Matthias Claudius

1740–1815

Friederike Leisching zugeschrieben (1767–1846): Porträt des Matthias Claudius, etwa 1797

Matthias Claudius

1740–1815

Der Dichter und Journalist Matthias Claudius wurde am 15. August 1740 im holsteinischen Reinfeld als viertes Kind des Reinfelder Pastors Matthias Claudius geboren. Die Vorfahren väterlicherseits waren über viele Generationen Pastoren im heute an der dänischen Grenze gelegenen Süderlügum. Matthias Claudius besuchte die Lateinschule in Plön und studierte ab 1759 zunächst Theologie, später Rechts- und Verwaltungswissenschaft in Jena. Im Register der Wandsbecker Kirche wird er mit »J.V.B.« (Juris Utriusque Baccalaureus) geführt, wonach er einen ersten Abschluss im Studium beider Rechte hatte – des weltlichen (Zivil-)Rechts und des kanonischen Kirchenrechts. Bis 1770 arbeitete er als Redakteur der in Hamburg herausgegebenen Hamburgischen-Adreß-Comtoir-Nachrichten. Dort kam er in Kontakt mit den Aufklärern Johann Gottfried Herder (1744–1803) und Gotthold Ephraim Lessing (1729–1781).

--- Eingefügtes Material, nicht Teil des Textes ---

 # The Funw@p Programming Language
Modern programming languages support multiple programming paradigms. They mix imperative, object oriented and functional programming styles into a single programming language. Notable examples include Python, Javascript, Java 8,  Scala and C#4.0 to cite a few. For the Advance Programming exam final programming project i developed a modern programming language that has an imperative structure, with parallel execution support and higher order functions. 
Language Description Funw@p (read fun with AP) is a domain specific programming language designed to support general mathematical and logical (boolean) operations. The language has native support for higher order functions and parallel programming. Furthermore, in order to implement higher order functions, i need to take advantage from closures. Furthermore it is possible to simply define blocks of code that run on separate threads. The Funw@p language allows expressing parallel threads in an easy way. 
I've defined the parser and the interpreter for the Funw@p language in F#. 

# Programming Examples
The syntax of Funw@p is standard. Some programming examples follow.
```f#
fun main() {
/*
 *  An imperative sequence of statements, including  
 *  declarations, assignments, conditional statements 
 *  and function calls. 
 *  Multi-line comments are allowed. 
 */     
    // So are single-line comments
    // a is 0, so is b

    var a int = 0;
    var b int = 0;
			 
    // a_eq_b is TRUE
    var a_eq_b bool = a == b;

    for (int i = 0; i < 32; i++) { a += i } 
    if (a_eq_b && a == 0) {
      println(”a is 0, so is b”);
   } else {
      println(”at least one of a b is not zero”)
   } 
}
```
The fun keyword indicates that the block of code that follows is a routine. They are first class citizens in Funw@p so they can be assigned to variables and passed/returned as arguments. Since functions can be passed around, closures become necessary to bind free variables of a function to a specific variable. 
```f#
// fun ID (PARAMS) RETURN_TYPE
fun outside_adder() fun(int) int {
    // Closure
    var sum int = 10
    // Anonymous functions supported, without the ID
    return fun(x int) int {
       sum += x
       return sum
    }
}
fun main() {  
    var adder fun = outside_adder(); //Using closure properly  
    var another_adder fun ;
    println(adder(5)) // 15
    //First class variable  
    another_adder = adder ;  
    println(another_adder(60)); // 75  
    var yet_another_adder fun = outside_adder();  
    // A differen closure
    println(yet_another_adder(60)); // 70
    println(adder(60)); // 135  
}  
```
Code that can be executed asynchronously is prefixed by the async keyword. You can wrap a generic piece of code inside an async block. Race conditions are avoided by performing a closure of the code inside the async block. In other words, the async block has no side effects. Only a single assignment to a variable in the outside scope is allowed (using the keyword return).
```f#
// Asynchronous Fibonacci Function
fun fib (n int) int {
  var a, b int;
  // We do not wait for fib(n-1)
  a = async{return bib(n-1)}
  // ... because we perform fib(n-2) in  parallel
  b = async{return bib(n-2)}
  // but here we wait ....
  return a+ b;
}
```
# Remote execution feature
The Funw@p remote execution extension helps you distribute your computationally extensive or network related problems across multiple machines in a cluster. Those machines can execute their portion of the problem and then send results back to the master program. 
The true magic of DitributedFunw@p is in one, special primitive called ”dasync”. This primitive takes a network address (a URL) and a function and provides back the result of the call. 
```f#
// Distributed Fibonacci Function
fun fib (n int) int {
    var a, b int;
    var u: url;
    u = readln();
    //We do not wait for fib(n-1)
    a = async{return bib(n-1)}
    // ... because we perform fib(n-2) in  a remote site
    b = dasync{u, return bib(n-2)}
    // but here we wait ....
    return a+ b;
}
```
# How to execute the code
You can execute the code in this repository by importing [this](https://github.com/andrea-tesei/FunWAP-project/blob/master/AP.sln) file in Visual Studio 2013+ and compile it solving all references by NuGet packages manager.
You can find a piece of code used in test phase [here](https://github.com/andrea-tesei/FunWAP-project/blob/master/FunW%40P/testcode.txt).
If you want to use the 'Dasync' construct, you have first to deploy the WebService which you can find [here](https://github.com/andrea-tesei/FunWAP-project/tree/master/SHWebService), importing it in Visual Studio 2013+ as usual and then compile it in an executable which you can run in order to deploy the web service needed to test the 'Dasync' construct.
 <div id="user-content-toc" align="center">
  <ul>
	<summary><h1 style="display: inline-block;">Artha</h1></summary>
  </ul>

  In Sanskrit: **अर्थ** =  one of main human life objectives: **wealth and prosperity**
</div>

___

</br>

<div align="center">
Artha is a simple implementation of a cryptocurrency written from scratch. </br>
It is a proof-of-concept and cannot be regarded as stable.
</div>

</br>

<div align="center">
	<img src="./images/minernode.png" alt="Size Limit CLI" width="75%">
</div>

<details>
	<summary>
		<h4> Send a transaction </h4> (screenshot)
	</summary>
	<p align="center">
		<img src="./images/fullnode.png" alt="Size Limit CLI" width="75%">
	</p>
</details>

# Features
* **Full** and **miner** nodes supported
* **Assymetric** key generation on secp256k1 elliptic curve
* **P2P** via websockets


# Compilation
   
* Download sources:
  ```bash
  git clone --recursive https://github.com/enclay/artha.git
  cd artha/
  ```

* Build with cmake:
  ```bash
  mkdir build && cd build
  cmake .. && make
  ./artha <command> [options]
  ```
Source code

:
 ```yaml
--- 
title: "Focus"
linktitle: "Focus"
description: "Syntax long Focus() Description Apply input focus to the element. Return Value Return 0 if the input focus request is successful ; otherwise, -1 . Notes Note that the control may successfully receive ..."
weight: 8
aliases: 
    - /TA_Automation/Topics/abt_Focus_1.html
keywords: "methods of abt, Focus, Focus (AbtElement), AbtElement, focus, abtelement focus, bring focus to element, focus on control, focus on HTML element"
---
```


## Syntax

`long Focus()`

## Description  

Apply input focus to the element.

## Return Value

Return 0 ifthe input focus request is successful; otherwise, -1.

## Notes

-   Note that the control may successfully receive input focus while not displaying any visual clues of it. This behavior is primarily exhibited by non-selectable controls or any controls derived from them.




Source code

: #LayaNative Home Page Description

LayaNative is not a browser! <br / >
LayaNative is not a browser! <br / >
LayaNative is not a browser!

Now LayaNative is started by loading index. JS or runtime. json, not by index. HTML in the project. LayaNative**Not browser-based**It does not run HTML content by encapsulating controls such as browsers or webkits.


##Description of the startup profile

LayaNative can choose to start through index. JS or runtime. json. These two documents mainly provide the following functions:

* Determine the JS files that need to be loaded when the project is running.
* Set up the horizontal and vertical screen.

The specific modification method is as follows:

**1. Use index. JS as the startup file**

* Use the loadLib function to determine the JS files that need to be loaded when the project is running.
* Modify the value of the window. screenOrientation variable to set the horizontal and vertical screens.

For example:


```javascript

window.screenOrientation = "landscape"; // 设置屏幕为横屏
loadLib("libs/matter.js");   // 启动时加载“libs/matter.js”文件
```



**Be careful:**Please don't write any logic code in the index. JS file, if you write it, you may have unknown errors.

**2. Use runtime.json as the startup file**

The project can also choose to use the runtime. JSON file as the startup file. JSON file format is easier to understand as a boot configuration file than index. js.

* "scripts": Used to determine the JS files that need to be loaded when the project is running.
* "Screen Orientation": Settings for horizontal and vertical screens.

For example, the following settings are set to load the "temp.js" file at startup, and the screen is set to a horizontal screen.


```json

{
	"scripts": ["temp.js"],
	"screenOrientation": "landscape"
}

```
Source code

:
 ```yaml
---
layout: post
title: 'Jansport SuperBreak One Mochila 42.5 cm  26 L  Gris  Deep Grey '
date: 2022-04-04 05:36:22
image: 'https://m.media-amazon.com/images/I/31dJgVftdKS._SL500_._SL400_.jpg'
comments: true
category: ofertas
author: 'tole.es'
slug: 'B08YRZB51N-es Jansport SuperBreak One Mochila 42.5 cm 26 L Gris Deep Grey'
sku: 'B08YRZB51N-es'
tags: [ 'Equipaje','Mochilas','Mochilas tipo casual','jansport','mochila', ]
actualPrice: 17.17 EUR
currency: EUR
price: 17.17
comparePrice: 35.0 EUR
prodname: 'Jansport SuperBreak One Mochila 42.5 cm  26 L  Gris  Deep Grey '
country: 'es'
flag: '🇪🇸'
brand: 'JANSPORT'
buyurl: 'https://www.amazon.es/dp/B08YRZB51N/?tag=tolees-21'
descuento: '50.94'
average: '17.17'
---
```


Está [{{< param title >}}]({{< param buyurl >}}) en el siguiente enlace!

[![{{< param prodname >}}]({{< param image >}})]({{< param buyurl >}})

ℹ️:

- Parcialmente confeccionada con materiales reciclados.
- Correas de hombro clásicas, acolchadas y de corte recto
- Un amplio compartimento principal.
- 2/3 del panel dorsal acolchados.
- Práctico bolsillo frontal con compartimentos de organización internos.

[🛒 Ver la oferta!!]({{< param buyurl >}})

Im Januar 1771 zog Matthias Claudius nach Wandsbek (bis 1879 Wandsbeck) und wurde dort Redakteur der Tages-Zeitung »Der Wandsbecker Bothe«. Claudius gestaltete den »gelehrten Teil« der vierseitigen Zeitung durch Gedichte und Beiträge von Aufklärern wie Friedrich Gottlieb Klopstock (1724–1803) und Johann Wilhelm Ludwig Gleim (1719–1803), wodurch die Zeitung und ihr Redakteur deutschlandweit bekannt wurden. 1776 ging Matthias Claudius auf Vermittlung Johann Gottfried Herders als Obercommissarius zur Oberlandkommission nach Darmstadt. Ab 1777 war er auch Redakteur der »Hessen-Darmstädtischen privilegirten Land-Zeitung«, kehrte jedoch bereits nach einem Jahr mit seiner Familie nach Wandsbeck zurück. Auch als die Zeitung nicht mehr erschien, publizierte Claudius weiterhin unter dem Namen »Der Wandsbecker Bothe«. In seinen Gedichten und sonstigen Veröffentlichungen verwendete er auch den Namen Asmus als Pseudonym. Ab 1785 erhielt Claudius einen Ehrensold des dänischen Kronprinzen Friedrich, der sehr von den literarischen Qualitäten des Wandsbekers überzeugt war. Infolge der Kriegsereignisse um Hamburg floh Claudius 1813 zunächst nach Kiel, später nach Lübeck und verbrachte seine letzten Lebensmonate bis zum 21. Januar 1815 schließlich bei seiner Tochter und ihrem aus Thüringen stammenden Mann, dem Buchhändler und Verleger Friedrich Christoph Perthes (1772–1843), in Hamburg.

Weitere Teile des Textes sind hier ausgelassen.